Stored records:
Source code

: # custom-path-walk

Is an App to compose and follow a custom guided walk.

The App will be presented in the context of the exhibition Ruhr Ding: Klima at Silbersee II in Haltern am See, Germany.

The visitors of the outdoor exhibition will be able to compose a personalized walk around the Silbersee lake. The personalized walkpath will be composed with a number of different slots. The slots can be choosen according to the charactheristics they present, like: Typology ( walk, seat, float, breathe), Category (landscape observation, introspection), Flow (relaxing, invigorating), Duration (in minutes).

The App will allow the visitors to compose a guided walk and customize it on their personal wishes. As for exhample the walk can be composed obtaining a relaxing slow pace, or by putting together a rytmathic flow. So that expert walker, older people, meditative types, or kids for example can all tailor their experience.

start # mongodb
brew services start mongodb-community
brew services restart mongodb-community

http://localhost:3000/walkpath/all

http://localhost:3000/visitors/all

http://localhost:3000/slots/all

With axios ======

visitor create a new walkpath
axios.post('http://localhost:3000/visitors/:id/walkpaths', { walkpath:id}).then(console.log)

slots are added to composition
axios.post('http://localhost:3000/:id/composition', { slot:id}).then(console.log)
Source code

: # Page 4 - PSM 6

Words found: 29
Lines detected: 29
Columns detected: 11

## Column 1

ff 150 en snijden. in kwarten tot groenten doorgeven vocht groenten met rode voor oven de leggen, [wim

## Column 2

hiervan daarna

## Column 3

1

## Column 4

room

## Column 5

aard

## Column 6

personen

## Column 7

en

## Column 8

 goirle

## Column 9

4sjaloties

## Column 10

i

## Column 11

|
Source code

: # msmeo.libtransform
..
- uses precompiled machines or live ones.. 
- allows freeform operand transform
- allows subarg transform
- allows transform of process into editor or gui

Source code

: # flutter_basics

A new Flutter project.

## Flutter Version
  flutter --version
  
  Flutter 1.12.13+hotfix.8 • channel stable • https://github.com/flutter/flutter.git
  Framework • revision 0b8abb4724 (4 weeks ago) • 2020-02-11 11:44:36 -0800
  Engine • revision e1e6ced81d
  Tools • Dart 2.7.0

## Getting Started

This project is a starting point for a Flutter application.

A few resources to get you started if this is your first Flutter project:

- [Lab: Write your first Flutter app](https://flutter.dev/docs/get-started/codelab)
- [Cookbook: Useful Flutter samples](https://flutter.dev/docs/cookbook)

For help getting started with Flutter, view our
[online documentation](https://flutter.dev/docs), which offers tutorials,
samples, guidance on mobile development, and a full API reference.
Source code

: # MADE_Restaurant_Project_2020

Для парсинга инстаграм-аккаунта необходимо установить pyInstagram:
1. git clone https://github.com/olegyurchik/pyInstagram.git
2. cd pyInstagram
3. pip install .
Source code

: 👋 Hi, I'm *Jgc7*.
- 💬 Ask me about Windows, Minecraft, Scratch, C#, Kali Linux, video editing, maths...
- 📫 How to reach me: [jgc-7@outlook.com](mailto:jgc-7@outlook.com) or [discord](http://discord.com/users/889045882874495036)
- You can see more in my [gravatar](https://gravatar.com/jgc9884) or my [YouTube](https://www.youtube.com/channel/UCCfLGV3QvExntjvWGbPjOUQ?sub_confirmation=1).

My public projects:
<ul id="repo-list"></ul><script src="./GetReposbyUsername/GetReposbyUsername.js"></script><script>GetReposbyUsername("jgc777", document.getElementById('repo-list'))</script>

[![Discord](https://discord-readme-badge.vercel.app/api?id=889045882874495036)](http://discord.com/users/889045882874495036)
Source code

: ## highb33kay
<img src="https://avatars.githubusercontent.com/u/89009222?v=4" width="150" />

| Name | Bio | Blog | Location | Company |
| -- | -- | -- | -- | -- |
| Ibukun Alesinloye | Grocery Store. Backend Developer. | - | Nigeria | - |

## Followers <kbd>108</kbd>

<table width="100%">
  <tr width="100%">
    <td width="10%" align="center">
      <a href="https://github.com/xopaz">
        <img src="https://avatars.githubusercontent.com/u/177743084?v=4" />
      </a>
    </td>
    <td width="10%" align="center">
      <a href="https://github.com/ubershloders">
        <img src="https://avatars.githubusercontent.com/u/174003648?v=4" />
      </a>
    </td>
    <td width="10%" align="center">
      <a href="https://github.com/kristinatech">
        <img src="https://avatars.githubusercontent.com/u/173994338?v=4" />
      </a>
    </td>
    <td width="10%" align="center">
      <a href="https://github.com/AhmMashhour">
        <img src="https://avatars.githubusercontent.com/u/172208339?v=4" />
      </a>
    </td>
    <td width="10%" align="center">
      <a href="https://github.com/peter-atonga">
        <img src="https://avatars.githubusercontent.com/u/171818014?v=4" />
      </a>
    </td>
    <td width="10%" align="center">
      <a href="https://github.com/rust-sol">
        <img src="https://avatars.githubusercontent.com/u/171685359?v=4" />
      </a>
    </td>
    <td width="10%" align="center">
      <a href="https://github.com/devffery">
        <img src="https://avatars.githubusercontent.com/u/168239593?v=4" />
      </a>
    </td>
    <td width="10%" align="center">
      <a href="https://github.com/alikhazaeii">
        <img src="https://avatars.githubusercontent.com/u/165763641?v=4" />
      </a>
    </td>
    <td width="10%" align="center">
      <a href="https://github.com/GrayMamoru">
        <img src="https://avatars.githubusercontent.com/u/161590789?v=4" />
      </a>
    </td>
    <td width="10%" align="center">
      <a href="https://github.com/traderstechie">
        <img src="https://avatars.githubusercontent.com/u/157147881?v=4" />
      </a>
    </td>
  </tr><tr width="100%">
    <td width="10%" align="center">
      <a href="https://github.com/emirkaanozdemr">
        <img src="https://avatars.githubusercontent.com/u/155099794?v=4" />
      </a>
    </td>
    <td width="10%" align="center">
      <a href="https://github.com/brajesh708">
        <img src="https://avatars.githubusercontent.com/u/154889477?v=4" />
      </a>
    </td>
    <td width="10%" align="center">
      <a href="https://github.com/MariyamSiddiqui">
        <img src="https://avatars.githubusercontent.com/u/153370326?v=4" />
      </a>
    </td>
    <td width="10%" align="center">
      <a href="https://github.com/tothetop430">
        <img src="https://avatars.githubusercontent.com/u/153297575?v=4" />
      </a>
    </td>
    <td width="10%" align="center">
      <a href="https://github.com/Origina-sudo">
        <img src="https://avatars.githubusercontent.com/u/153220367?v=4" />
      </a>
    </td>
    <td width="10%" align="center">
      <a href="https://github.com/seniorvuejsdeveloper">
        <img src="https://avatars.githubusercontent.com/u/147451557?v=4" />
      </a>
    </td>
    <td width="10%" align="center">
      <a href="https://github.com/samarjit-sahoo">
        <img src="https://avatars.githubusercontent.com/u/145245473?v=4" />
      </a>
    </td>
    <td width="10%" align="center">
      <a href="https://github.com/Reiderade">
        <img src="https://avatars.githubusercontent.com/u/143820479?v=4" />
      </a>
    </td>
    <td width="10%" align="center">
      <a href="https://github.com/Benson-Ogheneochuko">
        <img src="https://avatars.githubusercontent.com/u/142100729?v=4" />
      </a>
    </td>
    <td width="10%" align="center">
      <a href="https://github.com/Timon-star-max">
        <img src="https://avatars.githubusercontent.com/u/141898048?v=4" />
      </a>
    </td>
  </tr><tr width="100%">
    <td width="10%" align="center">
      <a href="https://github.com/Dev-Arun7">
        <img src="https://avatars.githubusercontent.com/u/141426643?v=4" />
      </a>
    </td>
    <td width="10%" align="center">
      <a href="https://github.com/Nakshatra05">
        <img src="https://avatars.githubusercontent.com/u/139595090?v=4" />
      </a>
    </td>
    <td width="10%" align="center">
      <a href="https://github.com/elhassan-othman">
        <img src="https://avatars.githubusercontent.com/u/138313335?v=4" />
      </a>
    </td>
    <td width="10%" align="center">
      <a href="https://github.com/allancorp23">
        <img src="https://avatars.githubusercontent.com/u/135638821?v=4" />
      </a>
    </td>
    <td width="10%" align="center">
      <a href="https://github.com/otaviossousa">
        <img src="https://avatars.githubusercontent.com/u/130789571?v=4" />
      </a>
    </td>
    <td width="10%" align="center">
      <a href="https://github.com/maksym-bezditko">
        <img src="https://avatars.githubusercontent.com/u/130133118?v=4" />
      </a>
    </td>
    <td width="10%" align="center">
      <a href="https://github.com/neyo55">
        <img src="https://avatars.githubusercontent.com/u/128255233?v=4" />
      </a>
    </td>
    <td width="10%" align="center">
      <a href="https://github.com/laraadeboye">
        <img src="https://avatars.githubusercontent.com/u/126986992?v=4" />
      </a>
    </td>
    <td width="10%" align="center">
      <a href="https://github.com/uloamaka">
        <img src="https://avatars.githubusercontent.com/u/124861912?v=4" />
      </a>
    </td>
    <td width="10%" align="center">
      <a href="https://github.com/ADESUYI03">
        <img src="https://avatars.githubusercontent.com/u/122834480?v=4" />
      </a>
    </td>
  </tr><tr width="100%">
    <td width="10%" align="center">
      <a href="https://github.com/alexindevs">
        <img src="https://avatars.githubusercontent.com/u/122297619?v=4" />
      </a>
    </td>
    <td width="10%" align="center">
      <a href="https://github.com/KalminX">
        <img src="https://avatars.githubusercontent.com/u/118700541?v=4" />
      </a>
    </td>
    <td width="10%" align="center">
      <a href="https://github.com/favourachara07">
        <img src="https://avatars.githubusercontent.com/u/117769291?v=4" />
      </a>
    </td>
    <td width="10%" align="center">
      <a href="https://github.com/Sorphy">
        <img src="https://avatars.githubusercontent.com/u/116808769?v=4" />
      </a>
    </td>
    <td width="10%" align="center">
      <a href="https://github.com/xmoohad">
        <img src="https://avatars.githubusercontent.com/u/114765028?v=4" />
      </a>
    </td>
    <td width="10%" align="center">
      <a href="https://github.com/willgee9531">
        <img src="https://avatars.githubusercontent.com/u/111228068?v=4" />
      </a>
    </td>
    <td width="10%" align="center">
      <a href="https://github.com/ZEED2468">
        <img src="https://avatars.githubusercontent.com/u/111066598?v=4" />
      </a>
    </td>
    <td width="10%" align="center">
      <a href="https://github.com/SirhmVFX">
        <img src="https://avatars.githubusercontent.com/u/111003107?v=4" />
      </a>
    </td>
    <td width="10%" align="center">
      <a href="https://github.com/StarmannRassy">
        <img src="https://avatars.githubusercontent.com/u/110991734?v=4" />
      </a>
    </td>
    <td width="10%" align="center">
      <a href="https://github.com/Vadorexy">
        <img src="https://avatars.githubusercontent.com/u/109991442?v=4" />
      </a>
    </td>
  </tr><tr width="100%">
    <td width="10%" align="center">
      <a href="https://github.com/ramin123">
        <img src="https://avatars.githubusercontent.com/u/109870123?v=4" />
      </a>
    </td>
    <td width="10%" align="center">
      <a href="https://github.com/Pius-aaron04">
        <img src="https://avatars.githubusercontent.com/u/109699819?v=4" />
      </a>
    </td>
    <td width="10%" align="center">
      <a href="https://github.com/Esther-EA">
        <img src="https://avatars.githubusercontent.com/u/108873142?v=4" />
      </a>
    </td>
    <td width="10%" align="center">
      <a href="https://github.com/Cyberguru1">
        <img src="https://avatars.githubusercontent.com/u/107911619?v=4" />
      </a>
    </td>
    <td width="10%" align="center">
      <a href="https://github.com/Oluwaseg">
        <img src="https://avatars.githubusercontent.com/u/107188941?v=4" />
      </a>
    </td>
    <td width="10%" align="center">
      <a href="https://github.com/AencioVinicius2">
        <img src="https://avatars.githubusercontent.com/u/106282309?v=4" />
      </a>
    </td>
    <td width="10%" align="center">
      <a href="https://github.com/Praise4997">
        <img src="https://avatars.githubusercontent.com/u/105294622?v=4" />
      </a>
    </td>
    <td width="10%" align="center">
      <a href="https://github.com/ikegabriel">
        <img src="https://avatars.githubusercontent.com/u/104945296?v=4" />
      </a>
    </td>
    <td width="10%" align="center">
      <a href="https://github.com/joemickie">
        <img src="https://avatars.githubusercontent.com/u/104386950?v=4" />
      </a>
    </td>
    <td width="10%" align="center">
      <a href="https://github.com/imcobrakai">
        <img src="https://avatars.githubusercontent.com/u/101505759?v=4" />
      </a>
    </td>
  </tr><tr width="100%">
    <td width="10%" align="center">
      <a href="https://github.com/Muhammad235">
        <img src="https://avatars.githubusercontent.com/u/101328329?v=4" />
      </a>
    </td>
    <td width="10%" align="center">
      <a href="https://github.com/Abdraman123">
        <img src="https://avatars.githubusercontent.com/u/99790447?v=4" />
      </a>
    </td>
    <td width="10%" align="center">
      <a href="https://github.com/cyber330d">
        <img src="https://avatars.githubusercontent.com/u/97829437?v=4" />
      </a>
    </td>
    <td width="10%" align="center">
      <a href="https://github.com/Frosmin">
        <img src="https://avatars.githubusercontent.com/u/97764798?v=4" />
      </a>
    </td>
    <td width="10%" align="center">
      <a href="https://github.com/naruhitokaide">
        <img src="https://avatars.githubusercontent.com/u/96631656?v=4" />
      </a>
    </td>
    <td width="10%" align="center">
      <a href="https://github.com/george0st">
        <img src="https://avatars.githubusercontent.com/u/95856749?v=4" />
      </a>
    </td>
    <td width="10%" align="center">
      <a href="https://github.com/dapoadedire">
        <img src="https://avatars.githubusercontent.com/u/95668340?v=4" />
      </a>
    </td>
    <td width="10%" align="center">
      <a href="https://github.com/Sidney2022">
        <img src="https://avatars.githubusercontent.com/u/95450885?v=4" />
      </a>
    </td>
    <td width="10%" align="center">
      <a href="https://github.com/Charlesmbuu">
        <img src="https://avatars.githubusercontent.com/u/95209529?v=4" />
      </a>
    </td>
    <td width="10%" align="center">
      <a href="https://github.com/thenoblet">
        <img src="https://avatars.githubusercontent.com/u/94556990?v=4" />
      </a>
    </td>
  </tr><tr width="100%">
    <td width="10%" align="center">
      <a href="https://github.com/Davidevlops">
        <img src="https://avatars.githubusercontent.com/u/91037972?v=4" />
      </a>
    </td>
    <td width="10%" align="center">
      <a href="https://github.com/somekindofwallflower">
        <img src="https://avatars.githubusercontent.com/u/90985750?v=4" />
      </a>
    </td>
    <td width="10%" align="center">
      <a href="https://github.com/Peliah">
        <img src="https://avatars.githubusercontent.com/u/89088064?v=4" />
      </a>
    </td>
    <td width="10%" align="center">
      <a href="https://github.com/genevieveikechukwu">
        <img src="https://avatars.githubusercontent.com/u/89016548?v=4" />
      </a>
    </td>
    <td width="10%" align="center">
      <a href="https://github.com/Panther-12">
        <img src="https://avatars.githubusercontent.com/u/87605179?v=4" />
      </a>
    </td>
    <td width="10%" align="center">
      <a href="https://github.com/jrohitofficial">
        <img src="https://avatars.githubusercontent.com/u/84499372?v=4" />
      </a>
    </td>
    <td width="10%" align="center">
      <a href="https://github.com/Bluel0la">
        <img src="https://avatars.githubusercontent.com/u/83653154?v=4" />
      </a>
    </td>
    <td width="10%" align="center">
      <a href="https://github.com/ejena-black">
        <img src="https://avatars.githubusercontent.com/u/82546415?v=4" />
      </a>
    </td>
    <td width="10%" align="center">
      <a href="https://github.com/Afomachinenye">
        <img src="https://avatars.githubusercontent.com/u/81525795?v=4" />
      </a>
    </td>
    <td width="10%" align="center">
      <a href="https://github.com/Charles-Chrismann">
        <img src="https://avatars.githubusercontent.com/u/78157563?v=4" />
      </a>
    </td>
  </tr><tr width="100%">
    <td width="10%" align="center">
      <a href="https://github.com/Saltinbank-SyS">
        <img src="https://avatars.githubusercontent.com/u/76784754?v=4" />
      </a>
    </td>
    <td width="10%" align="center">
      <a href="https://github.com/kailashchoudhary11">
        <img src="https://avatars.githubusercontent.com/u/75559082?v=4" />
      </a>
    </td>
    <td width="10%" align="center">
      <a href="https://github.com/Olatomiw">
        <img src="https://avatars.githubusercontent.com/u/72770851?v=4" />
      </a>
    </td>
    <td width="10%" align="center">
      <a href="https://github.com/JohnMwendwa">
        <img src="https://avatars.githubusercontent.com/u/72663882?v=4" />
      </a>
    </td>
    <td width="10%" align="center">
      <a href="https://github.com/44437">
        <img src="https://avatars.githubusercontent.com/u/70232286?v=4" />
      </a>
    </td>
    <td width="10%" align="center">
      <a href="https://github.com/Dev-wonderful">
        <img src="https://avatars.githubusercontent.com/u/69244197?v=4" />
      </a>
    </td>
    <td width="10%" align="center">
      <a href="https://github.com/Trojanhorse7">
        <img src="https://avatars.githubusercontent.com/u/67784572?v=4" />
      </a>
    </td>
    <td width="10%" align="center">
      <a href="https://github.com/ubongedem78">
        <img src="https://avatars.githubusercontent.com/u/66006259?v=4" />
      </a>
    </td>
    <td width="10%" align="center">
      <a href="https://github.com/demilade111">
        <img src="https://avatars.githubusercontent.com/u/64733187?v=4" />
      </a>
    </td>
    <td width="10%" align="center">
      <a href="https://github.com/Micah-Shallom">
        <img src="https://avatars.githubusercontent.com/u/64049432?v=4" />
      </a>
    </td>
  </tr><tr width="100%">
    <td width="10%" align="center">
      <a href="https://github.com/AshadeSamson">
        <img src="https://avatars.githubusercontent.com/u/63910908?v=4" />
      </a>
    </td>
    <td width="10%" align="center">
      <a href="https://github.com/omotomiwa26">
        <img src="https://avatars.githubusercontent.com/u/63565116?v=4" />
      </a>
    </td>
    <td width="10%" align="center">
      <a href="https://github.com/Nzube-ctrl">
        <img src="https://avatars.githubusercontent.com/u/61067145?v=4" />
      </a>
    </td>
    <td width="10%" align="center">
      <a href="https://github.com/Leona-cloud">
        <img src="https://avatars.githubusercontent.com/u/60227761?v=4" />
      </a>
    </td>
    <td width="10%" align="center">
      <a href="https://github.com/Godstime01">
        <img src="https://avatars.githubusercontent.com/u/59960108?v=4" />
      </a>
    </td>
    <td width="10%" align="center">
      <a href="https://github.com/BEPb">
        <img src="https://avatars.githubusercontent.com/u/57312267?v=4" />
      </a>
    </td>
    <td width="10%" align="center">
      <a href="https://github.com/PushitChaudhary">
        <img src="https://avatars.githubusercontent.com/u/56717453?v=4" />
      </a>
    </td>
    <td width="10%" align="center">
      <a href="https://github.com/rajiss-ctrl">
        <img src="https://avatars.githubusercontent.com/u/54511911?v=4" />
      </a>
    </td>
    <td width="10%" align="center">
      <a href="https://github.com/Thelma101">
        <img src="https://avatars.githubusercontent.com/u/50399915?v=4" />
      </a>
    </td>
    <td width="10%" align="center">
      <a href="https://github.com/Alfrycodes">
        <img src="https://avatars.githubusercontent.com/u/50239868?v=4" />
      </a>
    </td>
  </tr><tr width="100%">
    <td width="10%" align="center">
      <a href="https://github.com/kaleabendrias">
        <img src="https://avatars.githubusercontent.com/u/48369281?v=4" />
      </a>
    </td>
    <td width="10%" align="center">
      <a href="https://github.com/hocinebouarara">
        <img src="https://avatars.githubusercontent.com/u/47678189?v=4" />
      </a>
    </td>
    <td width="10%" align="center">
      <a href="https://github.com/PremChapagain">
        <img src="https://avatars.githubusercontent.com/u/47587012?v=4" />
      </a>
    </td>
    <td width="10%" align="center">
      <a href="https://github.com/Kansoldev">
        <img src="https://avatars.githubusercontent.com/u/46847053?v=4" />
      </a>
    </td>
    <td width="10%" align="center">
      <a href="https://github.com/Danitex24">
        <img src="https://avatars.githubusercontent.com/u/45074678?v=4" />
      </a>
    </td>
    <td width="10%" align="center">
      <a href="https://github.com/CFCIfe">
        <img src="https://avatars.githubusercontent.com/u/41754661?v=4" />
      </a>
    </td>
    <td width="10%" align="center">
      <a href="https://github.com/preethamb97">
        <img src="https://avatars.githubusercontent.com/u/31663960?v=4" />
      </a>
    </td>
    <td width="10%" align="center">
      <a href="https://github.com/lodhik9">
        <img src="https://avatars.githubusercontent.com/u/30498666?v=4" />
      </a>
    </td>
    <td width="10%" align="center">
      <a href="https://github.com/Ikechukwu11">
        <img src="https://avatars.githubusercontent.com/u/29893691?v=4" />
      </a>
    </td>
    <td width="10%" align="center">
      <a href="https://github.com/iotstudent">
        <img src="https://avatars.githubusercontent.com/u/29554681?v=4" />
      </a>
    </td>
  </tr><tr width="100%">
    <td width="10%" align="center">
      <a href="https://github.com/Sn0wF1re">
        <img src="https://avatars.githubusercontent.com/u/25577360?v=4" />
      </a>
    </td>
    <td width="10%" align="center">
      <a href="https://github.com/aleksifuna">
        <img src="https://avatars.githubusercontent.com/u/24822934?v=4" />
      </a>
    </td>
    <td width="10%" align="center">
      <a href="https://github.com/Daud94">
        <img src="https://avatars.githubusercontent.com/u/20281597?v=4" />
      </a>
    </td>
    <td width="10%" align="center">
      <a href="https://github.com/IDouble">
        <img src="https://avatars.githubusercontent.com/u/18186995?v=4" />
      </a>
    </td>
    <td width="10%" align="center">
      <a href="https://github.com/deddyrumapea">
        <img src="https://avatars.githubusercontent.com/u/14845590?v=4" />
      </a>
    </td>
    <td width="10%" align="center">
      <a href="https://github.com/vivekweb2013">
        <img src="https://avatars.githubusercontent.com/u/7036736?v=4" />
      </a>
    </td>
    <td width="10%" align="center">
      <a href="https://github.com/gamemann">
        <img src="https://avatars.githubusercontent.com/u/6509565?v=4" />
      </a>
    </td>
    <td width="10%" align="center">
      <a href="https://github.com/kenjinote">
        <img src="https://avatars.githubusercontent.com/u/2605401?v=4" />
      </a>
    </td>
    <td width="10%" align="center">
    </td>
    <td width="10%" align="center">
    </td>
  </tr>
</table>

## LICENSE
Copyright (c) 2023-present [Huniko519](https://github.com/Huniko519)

Task brief | In these entries, please give the number of lines holding the string "pyInstagram" and nothing more.

Finished task | 3